Award-Winning Training Prepares Rhode Island for Rising Hazards
A course and outreach events, aided by the Narragansett Bay Research Reserve, help coastal officials consider resilience planning and check off state-mandated adaptation training.
Rhode Island’s sea levels could crest five feet or more above current levels by 2100. Fortunately an online training, Providing Resilience Education for Planning in Rhode Island, or PREP-RI, helps coastal planning boards and commissioners grasp the problem and consider adaptation strategies. The course already has motivated the Town of Portsmouth to start an adaptation planning process.

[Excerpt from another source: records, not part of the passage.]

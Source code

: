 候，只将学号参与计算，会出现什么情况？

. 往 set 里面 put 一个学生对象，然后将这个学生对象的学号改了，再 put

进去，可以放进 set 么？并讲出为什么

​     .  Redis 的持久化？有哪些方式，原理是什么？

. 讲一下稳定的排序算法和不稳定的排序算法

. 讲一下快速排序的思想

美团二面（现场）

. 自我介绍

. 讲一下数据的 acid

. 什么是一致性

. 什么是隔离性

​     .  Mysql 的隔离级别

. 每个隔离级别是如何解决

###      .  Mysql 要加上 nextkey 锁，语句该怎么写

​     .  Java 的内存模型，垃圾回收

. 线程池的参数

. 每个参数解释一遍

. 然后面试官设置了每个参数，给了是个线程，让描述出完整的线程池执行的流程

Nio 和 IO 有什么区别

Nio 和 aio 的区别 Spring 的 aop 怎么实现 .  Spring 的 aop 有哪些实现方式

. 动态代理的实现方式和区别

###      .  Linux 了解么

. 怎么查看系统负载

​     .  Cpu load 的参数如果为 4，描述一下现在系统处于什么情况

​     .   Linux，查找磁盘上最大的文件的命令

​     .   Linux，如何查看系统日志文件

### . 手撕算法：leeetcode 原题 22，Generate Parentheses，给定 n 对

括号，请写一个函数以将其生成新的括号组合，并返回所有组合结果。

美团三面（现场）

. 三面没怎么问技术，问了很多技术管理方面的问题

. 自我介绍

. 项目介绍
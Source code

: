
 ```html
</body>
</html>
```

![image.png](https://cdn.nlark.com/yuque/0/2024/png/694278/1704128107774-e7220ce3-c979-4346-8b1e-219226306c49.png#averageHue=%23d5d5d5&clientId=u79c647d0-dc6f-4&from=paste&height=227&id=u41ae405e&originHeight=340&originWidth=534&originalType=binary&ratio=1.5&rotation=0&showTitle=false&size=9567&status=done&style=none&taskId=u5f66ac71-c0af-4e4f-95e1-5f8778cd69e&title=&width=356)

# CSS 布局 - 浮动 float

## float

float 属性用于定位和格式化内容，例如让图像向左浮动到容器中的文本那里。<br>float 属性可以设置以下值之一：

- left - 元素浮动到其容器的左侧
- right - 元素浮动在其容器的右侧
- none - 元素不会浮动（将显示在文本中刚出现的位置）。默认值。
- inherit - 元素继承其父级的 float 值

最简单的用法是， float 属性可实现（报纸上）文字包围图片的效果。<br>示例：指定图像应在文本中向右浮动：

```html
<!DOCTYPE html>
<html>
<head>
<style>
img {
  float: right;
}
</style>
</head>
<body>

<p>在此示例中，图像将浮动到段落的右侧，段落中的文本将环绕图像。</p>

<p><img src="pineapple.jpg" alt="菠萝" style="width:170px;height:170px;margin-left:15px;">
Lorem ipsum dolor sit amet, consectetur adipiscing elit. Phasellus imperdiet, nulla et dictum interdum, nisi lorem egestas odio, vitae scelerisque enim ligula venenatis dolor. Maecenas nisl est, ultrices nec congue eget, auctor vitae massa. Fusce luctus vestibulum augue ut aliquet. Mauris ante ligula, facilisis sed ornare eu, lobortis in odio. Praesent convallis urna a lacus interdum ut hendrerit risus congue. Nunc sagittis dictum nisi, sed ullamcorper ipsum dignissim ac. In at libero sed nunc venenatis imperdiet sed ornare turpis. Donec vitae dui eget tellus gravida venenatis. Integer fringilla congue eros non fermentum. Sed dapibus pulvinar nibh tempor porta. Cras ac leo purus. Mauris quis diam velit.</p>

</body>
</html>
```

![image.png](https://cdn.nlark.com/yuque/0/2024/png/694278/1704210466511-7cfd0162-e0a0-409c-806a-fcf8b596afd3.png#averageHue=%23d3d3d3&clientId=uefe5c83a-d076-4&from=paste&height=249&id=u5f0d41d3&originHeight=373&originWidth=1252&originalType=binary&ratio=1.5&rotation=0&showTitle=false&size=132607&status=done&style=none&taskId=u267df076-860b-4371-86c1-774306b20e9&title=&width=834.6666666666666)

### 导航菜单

Staff members from the Narragansett Bay National Estuarine Research Reserve are part of the team that helped design and deliver the training.
That team also is expanding outreach to 21 communities, guiding officials through the modules, and holding public meetings that help community members discuss local hazards and adaptation strategies.
Protecting coastal assets from hazards is a fundamental economic issue for the “Ocean State.” In 2016 Rhode Island’s ocean economy garnered more than $2.8 billion in gross domestic product and resulted in $1.3 billion in wages, according to a NOAA economic report.
The Rhode Island chapter of the American Planning Association gave PREP-RI a “current topic” award for its ease of use by planning boards and commissioners, who are required by the state to take two hours of coastal adaptation training.
“PREP-RI is exactly what we need to launch a statewide comprehensive training program for land use decision makers,” says Lauren H. Carson, a representative in the Rhode Island General Assembly. Several other New England states are interested in customizing the modules for their own use.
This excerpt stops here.